A local booster organization called the Urbana Hotel Company began raising money for a hotel in Urbana in 1921. The group raised $223,000 by selling shares in the hotel, and construction on the Urbana-Lincoln Hotel began in 1923. The hotel opened to guests by November of that year and was formally dedicated on January 31, 1924. Local architect Joseph Royer designed the hotel in the Tudor Revival style; the building features extensive half-timbering on its stucco exterior. The hotel was not profitable, and the Urbana Hotel Company went bankrupt in 1937; the hotel stayed open after the company was reorganized.
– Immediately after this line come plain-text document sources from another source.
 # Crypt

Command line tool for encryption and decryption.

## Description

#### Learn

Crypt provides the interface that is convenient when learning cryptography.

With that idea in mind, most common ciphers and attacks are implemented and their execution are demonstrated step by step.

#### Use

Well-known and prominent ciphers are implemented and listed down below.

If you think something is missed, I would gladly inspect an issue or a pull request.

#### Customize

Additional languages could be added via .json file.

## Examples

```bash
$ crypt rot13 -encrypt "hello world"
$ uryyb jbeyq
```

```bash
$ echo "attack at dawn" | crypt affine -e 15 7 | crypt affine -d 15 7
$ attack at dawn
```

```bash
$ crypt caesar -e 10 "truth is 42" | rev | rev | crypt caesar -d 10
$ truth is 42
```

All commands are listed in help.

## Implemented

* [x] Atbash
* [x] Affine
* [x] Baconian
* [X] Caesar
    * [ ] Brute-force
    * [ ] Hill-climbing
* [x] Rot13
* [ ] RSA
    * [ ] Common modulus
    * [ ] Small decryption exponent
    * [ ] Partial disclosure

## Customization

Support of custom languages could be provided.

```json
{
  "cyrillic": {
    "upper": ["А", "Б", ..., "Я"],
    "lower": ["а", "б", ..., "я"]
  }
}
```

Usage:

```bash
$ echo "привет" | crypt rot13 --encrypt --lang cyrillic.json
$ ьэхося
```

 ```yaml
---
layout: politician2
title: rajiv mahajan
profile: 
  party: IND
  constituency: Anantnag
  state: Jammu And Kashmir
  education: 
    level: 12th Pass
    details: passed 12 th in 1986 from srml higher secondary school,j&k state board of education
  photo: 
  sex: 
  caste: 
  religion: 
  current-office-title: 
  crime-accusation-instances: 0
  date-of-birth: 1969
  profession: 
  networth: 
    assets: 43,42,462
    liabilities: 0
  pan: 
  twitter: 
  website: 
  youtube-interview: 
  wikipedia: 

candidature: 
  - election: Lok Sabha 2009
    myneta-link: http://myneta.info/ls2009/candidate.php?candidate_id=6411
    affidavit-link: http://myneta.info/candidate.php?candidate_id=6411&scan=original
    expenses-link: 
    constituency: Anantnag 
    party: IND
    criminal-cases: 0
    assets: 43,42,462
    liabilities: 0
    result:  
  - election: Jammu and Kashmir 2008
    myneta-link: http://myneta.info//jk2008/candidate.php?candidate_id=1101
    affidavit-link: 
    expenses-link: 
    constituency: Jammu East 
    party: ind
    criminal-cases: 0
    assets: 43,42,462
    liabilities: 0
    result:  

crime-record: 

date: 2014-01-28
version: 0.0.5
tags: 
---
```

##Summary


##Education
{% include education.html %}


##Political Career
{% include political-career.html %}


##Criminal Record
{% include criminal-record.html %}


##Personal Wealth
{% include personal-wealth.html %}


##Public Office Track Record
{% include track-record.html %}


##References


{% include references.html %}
A new management company, the Urbana-Lincoln Company, took over the hotel in 1944 and extensively modernized it in the following decade. The hotel was incorporated into the mall's plans from the outset and was sold to mall owners Carson Pirie Scott shortly after the mall opened. After failing to turn a profit, the hotel closed in 1975 and was slated to be demolished. In the 1970s, the Jumer Hotel chain purchased the hotel. The new owners renovated and reopened the hotel later in the decade, and an addition was built on the building in 1982. The Jumer Hotel chain sold the hotel in 2001.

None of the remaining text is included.